**Records supplied:**
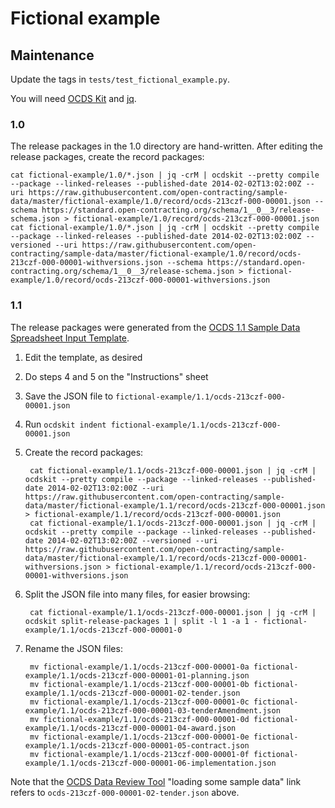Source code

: # Fictional example

## Maintenance

Update the tags in `tests/test_fictional_example.py`.

You will need [OCDS Kit](https://pypi.org/project/ocdskit/) and [jq](https://stedolan.github.io/jq/).

### 1.0

The release packages in the 1.0 directory are hand-written. After editing the release packages, create the record packages:

```shell
cat fictional-example/1.0/*.json | jq -crM | ocdskit --pretty compile --package --linked-releases --published-date 2014-02-02T13:02:00Z --uri https://raw.githubusercontent.com/open-contracting/sample-data/master/fictional-example/1.0/record/ocds-213czf-000-00001.json --schema https://standard.open-contracting.org/schema/1__0__3/release-schema.json > fictional-example/1.0/record/ocds-213czf-000-00001.json
cat fictional-example/1.0/*.json | jq -crM | ocdskit --pretty compile --package --linked-releases --published-date 2014-02-02T13:02:00Z --versioned --uri https://raw.githubusercontent.com/open-contracting/sample-data/master/fictional-example/1.0/record/ocds-213czf-000-00001-withversions.json --schema https://standard.open-contracting.org/schema/1__0__3/release-schema.json > fictional-example/1.0/record/ocds-213czf-000-00001-withversions.json
```

### 1.1

The release packages were generated from the [OCDS 1.1 Sample Data Spreadsheet Input Template](https://docs.google.com/spreadsheets/d/1P-q5S8-WUxYT6t8uVuZDvnGfsl39DhhZV_GvgR1GKHk/edit#gid=159397949).

1. Edit the template, as desired
1. Do steps 4 and 5 on the "Instructions" sheet
1. Save the JSON file to `fictional-example/1.1/ocds-213czf-000-00001.json`
1. Run `ocdskit indent fictional-example/1.1/ocds-213czf-000-00001.json`
1. Create the record packages:

        cat fictional-example/1.1/ocds-213czf-000-00001.json | jq -crM | ocdskit --pretty compile --package --linked-releases --published-date 2014-02-02T13:02:00Z --uri https://raw.githubusercontent.com/open-contracting/sample-data/master/fictional-example/1.1/record/ocds-213czf-000-00001.json > fictional-example/1.1/record/ocds-213czf-000-00001.json
        cat fictional-example/1.1/ocds-213czf-000-00001.json | jq -crM | ocdskit --pretty compile --package --linked-releases --published-date 2014-02-02T13:02:00Z --versioned --uri https://raw.githubusercontent.com/open-contracting/sample-data/master/fictional-example/1.1/record/ocds-213czf-000-00001-withversions.json > fictional-example/1.1/record/ocds-213czf-000-00001-withversions.json

1. Split the JSON file into many files, for easier browsing:

        cat fictional-example/1.1/ocds-213czf-000-00001.json | jq -crM | ocdskit split-release-packages 1 | split -l 1 -a 1 - fictional-example/1.1/ocds-213czf-000-00001-0

1. Rename the JSON files:

        mv fictional-example/1.1/ocds-213czf-000-00001-0a fictional-example/1.1/ocds-213czf-000-00001-01-planning.json
        mv fictional-example/1.1/ocds-213czf-000-00001-0b fictional-example/1.1/ocds-213czf-000-00001-02-tender.json
        mv fictional-example/1.1/ocds-213czf-000-00001-0c fictional-example/1.1/ocds-213czf-000-00001-03-tenderAmendment.json
        mv fictional-example/1.1/ocds-213czf-000-00001-0d fictional-example/1.1/ocds-213czf-000-00001-04-award.json
        mv fictional-example/1.1/ocds-213czf-000-00001-0e fictional-example/1.1/ocds-213czf-000-00001-05-contract.json
        mv fictional-example/1.1/ocds-213czf-000-00001-0f fictional-example/1.1/ocds-213czf-000-00001-06-implementation.json

Note that the [OCDS Data Review Tool](https://standard.open-contracting.org/review/) "loading some sample data" link refers to `ocds-213czf-000-00001-02-tender.json` above.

**Instructions to follow:**
Find the word "files" in the material, then list each line that holds it.

**Response area:**
1. Split the JSON file into many files, for easier browsing:
1. Rename the JSON files:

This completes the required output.